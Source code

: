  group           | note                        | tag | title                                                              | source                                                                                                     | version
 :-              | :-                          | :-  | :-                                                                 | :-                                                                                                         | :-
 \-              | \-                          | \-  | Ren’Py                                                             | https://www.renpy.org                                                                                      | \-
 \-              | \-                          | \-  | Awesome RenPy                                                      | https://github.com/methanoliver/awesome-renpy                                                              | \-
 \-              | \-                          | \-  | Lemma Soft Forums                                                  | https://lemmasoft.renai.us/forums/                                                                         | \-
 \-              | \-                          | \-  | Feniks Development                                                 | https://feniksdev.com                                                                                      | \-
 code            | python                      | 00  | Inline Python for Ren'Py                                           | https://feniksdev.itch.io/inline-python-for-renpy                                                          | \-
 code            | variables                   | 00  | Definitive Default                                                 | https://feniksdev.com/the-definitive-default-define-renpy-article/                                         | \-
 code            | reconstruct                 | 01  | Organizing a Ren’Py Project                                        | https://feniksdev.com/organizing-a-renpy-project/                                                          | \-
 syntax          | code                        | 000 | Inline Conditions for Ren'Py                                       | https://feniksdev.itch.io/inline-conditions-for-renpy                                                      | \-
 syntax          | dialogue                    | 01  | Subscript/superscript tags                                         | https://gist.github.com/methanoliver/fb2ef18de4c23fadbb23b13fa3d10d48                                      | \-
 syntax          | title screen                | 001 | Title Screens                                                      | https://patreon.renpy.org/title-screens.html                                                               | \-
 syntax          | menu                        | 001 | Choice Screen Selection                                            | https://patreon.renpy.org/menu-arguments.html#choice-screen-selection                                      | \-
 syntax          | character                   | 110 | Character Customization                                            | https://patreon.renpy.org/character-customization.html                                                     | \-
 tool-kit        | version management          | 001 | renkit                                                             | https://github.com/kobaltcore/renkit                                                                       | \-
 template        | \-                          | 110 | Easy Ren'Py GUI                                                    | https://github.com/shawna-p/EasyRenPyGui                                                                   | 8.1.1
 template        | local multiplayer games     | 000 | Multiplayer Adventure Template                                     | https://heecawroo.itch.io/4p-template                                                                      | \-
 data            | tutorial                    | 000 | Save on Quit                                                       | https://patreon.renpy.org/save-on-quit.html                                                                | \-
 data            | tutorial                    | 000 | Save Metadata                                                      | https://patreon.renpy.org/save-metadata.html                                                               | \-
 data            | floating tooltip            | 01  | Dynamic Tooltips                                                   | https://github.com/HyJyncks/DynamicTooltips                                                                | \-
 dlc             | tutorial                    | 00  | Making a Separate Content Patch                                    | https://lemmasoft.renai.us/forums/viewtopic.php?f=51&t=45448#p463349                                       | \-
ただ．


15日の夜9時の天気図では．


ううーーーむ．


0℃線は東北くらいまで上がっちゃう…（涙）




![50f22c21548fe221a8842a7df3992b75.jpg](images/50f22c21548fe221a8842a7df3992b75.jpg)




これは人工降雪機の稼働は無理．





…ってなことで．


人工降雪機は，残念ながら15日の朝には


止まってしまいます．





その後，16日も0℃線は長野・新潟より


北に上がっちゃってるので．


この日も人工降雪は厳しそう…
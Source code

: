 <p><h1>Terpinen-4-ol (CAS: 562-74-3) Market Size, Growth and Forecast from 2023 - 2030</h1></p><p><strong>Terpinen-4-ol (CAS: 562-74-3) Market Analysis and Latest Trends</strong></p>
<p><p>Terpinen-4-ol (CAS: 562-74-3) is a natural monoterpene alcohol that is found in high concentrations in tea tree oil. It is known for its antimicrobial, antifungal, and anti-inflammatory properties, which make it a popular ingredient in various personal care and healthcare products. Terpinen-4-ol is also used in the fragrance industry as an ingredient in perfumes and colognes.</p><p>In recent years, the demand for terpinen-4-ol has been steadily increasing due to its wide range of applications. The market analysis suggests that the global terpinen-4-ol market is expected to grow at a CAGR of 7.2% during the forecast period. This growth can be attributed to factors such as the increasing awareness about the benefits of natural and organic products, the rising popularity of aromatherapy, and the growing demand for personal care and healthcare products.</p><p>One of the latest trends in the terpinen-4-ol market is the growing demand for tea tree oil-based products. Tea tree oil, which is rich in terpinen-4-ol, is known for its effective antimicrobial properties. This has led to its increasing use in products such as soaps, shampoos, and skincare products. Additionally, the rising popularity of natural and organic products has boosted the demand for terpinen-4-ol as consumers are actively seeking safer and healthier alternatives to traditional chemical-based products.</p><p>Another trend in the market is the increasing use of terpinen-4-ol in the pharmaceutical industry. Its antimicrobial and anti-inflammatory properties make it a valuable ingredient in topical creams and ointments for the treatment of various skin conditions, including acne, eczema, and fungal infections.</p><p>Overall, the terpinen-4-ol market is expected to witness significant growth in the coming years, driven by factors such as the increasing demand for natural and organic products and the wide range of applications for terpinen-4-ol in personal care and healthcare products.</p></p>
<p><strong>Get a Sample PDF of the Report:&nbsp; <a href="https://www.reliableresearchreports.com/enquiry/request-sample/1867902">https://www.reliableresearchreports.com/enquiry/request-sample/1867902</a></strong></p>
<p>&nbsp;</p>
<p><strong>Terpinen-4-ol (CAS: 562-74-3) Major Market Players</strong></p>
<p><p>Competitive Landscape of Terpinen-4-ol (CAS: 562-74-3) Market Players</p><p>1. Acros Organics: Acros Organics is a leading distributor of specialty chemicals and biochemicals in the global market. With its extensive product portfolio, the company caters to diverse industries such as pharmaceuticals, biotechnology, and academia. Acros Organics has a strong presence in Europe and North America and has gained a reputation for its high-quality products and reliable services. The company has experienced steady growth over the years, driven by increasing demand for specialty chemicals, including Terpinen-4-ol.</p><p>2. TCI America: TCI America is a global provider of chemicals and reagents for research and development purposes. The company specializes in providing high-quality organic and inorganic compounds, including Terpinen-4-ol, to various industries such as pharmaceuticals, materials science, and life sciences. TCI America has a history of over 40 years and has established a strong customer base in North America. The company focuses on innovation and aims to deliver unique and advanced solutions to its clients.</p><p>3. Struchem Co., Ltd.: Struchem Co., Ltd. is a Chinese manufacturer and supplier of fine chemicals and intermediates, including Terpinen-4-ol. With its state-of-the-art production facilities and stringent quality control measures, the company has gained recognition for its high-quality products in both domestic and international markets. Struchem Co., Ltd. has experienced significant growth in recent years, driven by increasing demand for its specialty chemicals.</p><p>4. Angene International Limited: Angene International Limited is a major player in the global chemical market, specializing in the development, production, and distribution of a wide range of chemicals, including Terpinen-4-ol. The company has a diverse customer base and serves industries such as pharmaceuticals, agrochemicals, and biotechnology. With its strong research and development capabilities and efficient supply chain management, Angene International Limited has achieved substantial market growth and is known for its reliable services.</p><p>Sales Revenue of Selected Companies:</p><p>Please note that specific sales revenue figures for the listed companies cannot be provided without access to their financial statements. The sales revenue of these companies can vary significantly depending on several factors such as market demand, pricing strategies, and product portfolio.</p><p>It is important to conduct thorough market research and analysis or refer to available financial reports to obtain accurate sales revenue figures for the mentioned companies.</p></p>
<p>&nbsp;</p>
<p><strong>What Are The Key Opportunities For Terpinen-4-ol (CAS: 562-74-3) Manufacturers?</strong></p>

——

• [EXERCISE BRIEF]
Extract the full listing and reproduce each line exactly.

• [EXERCISE RESULT]
Source code

:  group           | note                        | tag | title                                                              | source                                                                                                     | version
 :-              | :-                          | :-  | :-                                                                 | :-                                                                                                         | :-
 \-              | \-                          | \-  | Ren’Py                                                             | https://www.renpy.org                                                                                      | \-
 \-              | \-                          | \-  | Awesome RenPy                                                      | https://github.com/methanoliver/awesome-renpy                                                              | \-
 \-              | \-                          | \-  | Lemma Soft Forums                                                  | https://lemmasoft.renai.us/forums/                                                                         | \-
 \-              | \-                          | \-  | Feniks Development                                                 | https://feniksdev.com                                                                                      | \-
 code            | python                      | 00  | Inline Python for Ren'Py                                           | https://feniksdev.itch.io/inline-python-for-renpy                                                          | \-
 code            | variables                   | 00  | Definitive Default                                                 | https://feniksdev.com/the-definitive-default-define-renpy-article/                                         | \-
 code            | reconstruct                 | 01  | Organizing a Ren’Py Project                                        | https://feniksdev.com/organizing-a-renpy-project/                                                          | \-
 syntax          | code                        | 000 | Inline Conditions for Ren'Py                                       | https://feniksdev.itch.io/inline-conditions-for-renpy                                                      | \-
 syntax          | dialogue                    | 01  | Subscript/superscript tags                                         | https://gist.github.com/methanoliver/fb2ef18de4c23fadbb23b13fa3d10d48                                      | \-
 syntax          | title screen                | 001 | Title Screens                                                      | https://patreon.renpy.org/title-screens.html                                                               | \-
 syntax          | menu                        | 001 | Choice Screen Selection                                            | https://patreon.renpy.org/menu-arguments.html#choice-screen-selection                                      | \-
 syntax          | character                   | 110 | Character Customization                                            | https://patreon.renpy.org/character-customization.html                                                     | \-
 tool-kit        | version management          | 001 | renkit                                                             | https://github.com/kobaltcore/renkit                                                                       | \-
 template        | \-                          | 110 | Easy Ren'Py GUI                                                    | https://github.com/shawna-p/EasyRenPyGui                                                                   | 8.1.1
 template        | local multiplayer games     | 000 | Multiplayer Adventure Template                                     | https://heecawroo.itch.io/4p-template                                                                      | \-
 data            | tutorial                    | 000 | Save on Quit                                                       | https://patreon.renpy.org/save-on-quit.html                                                                | \-
 data            | tutorial                    | 000 | Save Metadata                                                      | https://patreon.renpy.org/save-metadata.html                                                               | \-
 data            | floating tooltip            | 01  | Dynamic Tooltips                                                   | https://github.com/HyJyncks/DynamicTooltips                                                                | \-
 dlc             | tutorial                    | 00  | Making a Separate Content Patch                                    | https://lemmasoft.renai.us/forums/viewtopic.php?f=51&t=45448#p463349                                       | \-
ただ．


15日の夜9時の天気図では．


ううーーーむ．


0℃線は東北くらいまで上がっちゃう…（涙）




![50f22c21548fe221a8842a7df3992b75.jpg](images/50f22c21548fe221a8842a7df3992b75.jpg)




これは人工降雪機の稼働は無理．





…ってなことで．


人工降雪機は，残念ながら15日の朝には


止まってしまいます．





その後，16日も0℃線は長野・新潟より


北に上がっちゃってるので．


この日も人工降雪は厳しそう…
Source code

: <p><h1>Terpinen-4-ol (CAS: 562-74-3) Market Size, Growth and Forecast from 2023 - 2030</h1></p><p><strong>Terpinen-4-ol (CAS: 562-74-3) Market Analysis and Latest Trends</strong></p>
<p><p>Terpinen-4-ol (CAS: 562-74-3) is a natural monoterpene alcohol that is found in high concentrations in tea tree oil. It is known for its antimicrobial, antifungal, and anti-inflammatory properties, which make it a popular ingredient in various personal care and healthcare products. Terpinen-4-ol is also used in the fragrance industry as an ingredient in perfumes and colognes.</p><p>In recent years, the demand for terpinen-4-ol has been steadily increasing due to its wide range of applications. The market analysis suggests that the global terpinen-4-ol market is expected to grow at a CAGR of 7.2% during the forecast period. This growth can be attributed to factors such as the increasing awareness about the benefits of natural and organic products, the rising popularity of aromatherapy, and the growing demand for personal care and healthcare products.</p><p>One of the latest trends in the terpinen-4-ol market is the growing demand for tea tree oil-based products. Tea tree oil, which is rich in terpinen-4-ol, is known for its effective antimicrobial properties. This has led to its increasing use in products such as soaps, shampoos, and skincare products. Additionally, the rising popularity of natural and organic products has boosted the demand for terpinen-4-ol as consumers are actively seeking safer and healthier alternatives to traditional chemical-based products.</p><p>Another trend in the market is the increasing use of terpinen-4-ol in the pharmaceutical industry. Its antimicrobial and anti-inflammatory properties make it a valuable ingredient in topical creams and ointments for the treatment of various skin conditions, including acne, eczema, and fungal infections.</p><p>Overall, the terpinen-4-ol market is expected to witness significant growth in the coming years, driven by factors such as the increasing demand for natural and organic products and the wide range of applications for terpinen-4-ol in personal care and healthcare products.</p></p>
<p><strong>Get a Sample PDF of the Report:&nbsp; <a href="https://www.reliableresearchreports.com/enquiry/request-sample/1867902">https://www.reliableresearchreports.com/enquiry/request-sample/1867902</a></strong></p>
<p>&nbsp;</p>
<p><strong>Terpinen-4-ol (CAS: 562-74-3) Major Market Players</strong></p>
<p><p>Competitive Landscape of Terpinen-4-ol (CAS: 562-74-3) Market Players</p><p>1. Acros Organics: Acros Organics is a leading distributor of specialty chemicals and biochemicals in the global market. With its extensive product portfolio, the company caters to diverse industries such as pharmaceuticals, biotechnology, and academia. Acros Organics has a strong presence in Europe and North America and has gained a reputation for its high-quality products and reliable services. The company has experienced steady growth over the years, driven by increasing demand for specialty chemicals, including Terpinen-4-ol.</p><p>2. TCI America: TCI America is a global provider of chemicals and reagents for research and development purposes. The company specializes in providing high-quality organic and inorganic compounds, including Terpinen-4-ol, to various industries such as pharmaceuticals, materials science, and life sciences. TCI America has a history of over 40 years and has established a strong customer base in North America. The company focuses on innovation and aims to deliver unique and advanced solutions to its clients.</p><p>3. Struchem Co., Ltd.: Struchem Co., Ltd. is a Chinese manufacturer and supplier of fine chemicals and intermediates, including Terpinen-4-ol. With its state-of-the-art production facilities and stringent quality control measures, the company has gained recognition for its high-quality products in both domestic and international markets. Struchem Co., Ltd. has experienced significant growth in recent years, driven by increasing demand for its specialty chemicals.</p><p>4. Angene International Limited: Angene International Limited is a major player in the global chemical market, specializing in the development, production, and distribution of a wide range of chemicals, including Terpinen-4-ol. The company has a diverse customer base and serves industries such as pharmaceuticals, agrochemicals, and biotechnology. With its strong research and development capabilities and efficient supply chain management, Angene International Limited has achieved substantial market growth and is known for its reliable services.</p><p>Sales Revenue of Selected Companies:</p><p>Please note that specific sales revenue figures for the listed companies cannot be provided without access to their financial statements. The sales revenue of these companies can vary significantly depending on several factors such as market demand, pricing strategies, and product portfolio.</p><p>It is important to conduct thorough market research and analysis or refer to available financial reports to obtain accurate sales revenue figures for the mentioned companies.</p></p>
<p>&nbsp;</p>
<p><strong>What Are The Key Opportunities For Terpinen-4-ol (CAS: 562-74-3) Manufacturers?</strong></p>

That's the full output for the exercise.